Adrian Heier wins Political Science Master’s Thesis Prize 2023
Graduating from a Political Science master’s programme is an important milestone. The thesis plays an central role: it demonstrates the alumnus’ ability to conduct academic research independently and appropriately. Each year, supervisors within the Institute of Political Science nominate exceptional theses for the annual Thesis Prize. This year, the shortlist contains of seven well-written and thoroughly researched master’s theses. On 13 October 2023, during the master’ graduation ceremony, the winner and the runner-up were announced. Congratulations, Adrian Heier and Haije Dijkstra!

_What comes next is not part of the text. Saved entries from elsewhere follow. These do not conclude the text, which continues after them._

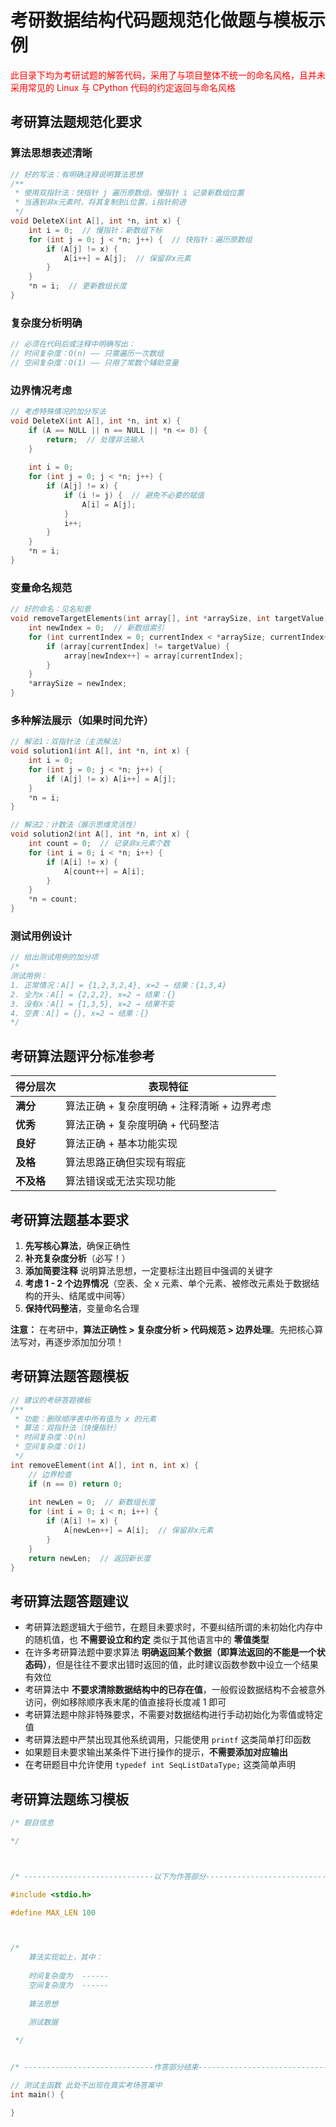 # 考研数据结构代码题规范化做题与模板示例

<font color="red">此目录下均为考研试题的解答代码，采用了与项目整体不统一的命名风格，且并未采用常见的 Linux 与 CPython 代码的约定返回与命名风格</font>

## 考研算法题规范化要求

### **算法思想表述清晰**

```c
// 好的写法：有明确注释说明算法思想
/**
 * 使用双指针法：快指针 j 遍历原数组，慢指针 i 记录新数组位置
 * 当遇到非x元素时，将其复制到i位置，i指针前进
 */
void DeleteX(int A[], int *n, int x) {
    int i = 0;  // 慢指针：新数组下标
    for (int j = 0; j < *n; j++) {  // 快指针：遍历原数组
        if (A[j] != x) {
            A[i++] = A[j];  // 保留非x元素
        }
    }
    *n = i;  // 更新数组长度
}
```

### **复杂度分析明确**

```c
// 必须在代码后或注释中明确写出：
// 时间复杂度：O(n) —— 只需遍历一次数组
// 空间复杂度：O(1) —— 只用了常数个辅助变量
```

### **边界情况考虑**

```c
// 考虑特殊情况的加分写法
void DeleteX(int A[], int *n, int x) {
    if (A == NULL || n == NULL || *n <= 0) {
        return;  // 处理非法输入
    }
    
    int i = 0;
    for (int j = 0; j < *n; j++) {
        if (A[j] != x) {
            if (i != j) {  // 避免不必要的赋值
                A[i] = A[j];
            }
            i++;
        }
    }
    *n = i;
}
```

### **变量命名规范**

```c
// 好的命名：见名知意
void removeTargetElements(int array[], int *arraySize, int targetValue) {
    int newIndex = 0;  // 新数组索引
    for (int currentIndex = 0; currentIndex < *arraySize; currentIndex++) {
        if (array[currentIndex] != targetValue) {
            array[newIndex++] = array[currentIndex];
        }
    }
    *arraySize = newIndex;
}
```

### **多种解法展示**（如果时间允许）

```c
// 解法1：双指针法（主流解法）
void solution1(int A[], int *n, int x) {
    int i = 0;
    for (int j = 0; j < *n; j++) {
        if (A[j] != x) A[i++] = A[j];
    }
    *n = i;
}

// 解法2：计数法（展示思维灵活性）
void solution2(int A[], int *n, int x) {
    int count = 0;  // 记录非x元素个数
    for (int i = 0; i < *n; i++) {
        if (A[i] != x) {
            A[count++] = A[i];
        }
    }
    *n = count;
}
```

### **测试用例设计**

```c
// 给出测试用例的加分项
/*
测试用例：
1. 正常情况：A[] = {1,2,3,2,4}, x=2 → 结果：{1,3,4}
2. 全为x：A[] = {2,2,2}, x=2 → 结果：{}
3. 没有x：A[] = {1,3,5}, x=2 → 结果不变
4. 空表：A[] = {}, x=2 → 结果：{}
*/
```

## 考研算法题评分标准参考

| 得分层次   | 表现特征                                    |
| ---------- | ------------------------------------------- |
| **满分**   | 算法正确 + 复杂度明确 + 注释清晰 + 边界考虑 |
| **优秀**   | 算法正确 + 复杂度明确 + 代码整洁            |
| **良好**   | 算法正确 + 基本功能实现                     |
| **及格**   | 算法思路正确但实现有瑕疵                    |
| **不及格** | 算法错误或无法实现功能                      |

## 考研算法题基本要求

1. **先写核心算法**，确保正确性
2. **补充复杂度分析**（必写！）
3. **添加简要注释** 说明算法思想，一定要标注出题目中强调的关键字
4. **考虑 1 - 2 个边界情况**（空表、全 x 元素、单个元素、被修改元素处于数据结构的开头、结尾或中间等）
5. **保持代码整洁**，变量命名合理

**注意：** 在考研中，**算法正确性 > 复杂度分析 > 代码规范 > 边界处理**。先把核心算法写对，再逐步添加加分项！

## 考研算法题答题模板

```c
// 建议的考研答题模板
/**
 * 功能：删除顺序表中所有值为 x 的元素
 * 算法：双指针法（快慢指针）
 * 时间复杂度：O(n)
 * 空间复杂度：O(1)
 */
int removeElement(int A[], int n, int x) {
    // 边界检查
    if (n == 0) return 0;
    
    int newLen = 0;  // 新数组长度
    for (int i = 0; i < n; i++) {
        if (A[i] != x) {
            A[newLen++] = A[i];  // 保留非x元素
        }
    }
    return newLen;  // 返回新长度
}
```

## 考研算法题答题建议

- 考研算法题逻辑大于细节，在题目未要求时，不要纠结所谓的未初始化内存中的随机值，也 **不需要设立和约定** 类似于其他语言中的 **零值类型**
- 在许多考研算法题中要求算法 **明确返回某个数据（即算法返回的不能是一个状态码）**，但是往往不要求出错时返回的值，此时建议函数参数中设立一个结果有效位
- 考研算法中 **不要求清除数据结构中的已存在值**，一般假设数据结构不会被意外访问，例如移除顺序表末尾的值直接将长度减 1 即可
- 考研算法题中除非特殊要求，不需要对数据结构进行手动初始化为零值或特定值
- 考研算法题中严禁出现其他系统调用，只能使用 `printf`  这类简单打印函数
- 如果题目未要求输出某条件下进行操作的提示，**不需要添加对应输出**
- 在考研题目中允许使用 `typedef int SeqListDataType;` 这类简单声明

## 考研算法题练习模板

```c
/* 题目信息

*/



/* -----------------------------以下为作答部分---------------------------------- */

#include <stdio.h>

#define MAX_LEN 100



/* 
    算法实现如上，其中：
    
    时间复杂度为	------
    空间复杂度为	------
    
    算法思想
	
	测试数据

 */


/* -----------------------------作答部分结束---------------------------------- */

// 测试主函数 此处不出现在真实考场答案中
int main() {

}

```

For the academic year 2022-2023, the jury received seven nominations, covering a wide range of fascinating subjects—from digital surveillance in authoritarian societies to conspiratorial populist rhetoric from American politicians. Corinna Jentzsch and Michael Sampson faced the difficult task of picking the winning master’s thesis.
The jurors applied the same criteria as they would to assess work that is submitted for publication. After all, Political Science master’s students are expected to write their thesis in the form of a journal article. In their report, Jentzsch and Sampson note that ‘this is a tall order that, we are glad to say, all nominees filled’. They found that all nominees and their supervisors for delivered ‘outstanding work’.
Honourable mention: Haije Dijkstra
The jury ultimately narrowed the list of potential winners down to two. And decided to include an honourable mention, because ‘both of these theses are worthy of recognition’.
These kudos goe to Haije Dijkstra for the thesis Adviseur of assistent? De rol van PA’s in de Nederlandse politiek (2003-2022) (‘Advisor or assistant? The role of political assistants in Dutch politics (2003-2022)’). Based on original interviews with political assistants to ministers, Haije’s thesis provides a ‘timely and original look at why and how and political assistants—actors often invisible to the public eye—have become so important in Dutch politics.’ The jury particularly valued the ‘independent, and creative manner in which Haije approached the topic’.
Climate disasters and their economic and political consequences
The winner of this year's Thesis Prize, however, is Adrian Heier. His study—Shocked leaders: The influence of environmental shocks on the likelihood of a coup d’état—explores whether economic shocks stemming from natural disasters are more or less likely to generate coup attempts. Merging different datasets on natural disasters and on coups on the African continent, Adrian finds that such disasters make coup attempts less likely in the immediate aftermath and even one year after. He explains this by pointing to the shrunken economic prize coup leaders can expect in the aftermath of disasters.
The thesis, thus, deals with the important topic of climate disasters and their economic and political consequences, contributing to our knowledge on what explains political stability. The thesis, according to the jury, is ‘well-written and places its contribution in the context of existing research really well’. ‘The analysis is executed systematically and with attention to detail.’ A ‘well-deserved award’, conclude the jurors in their report.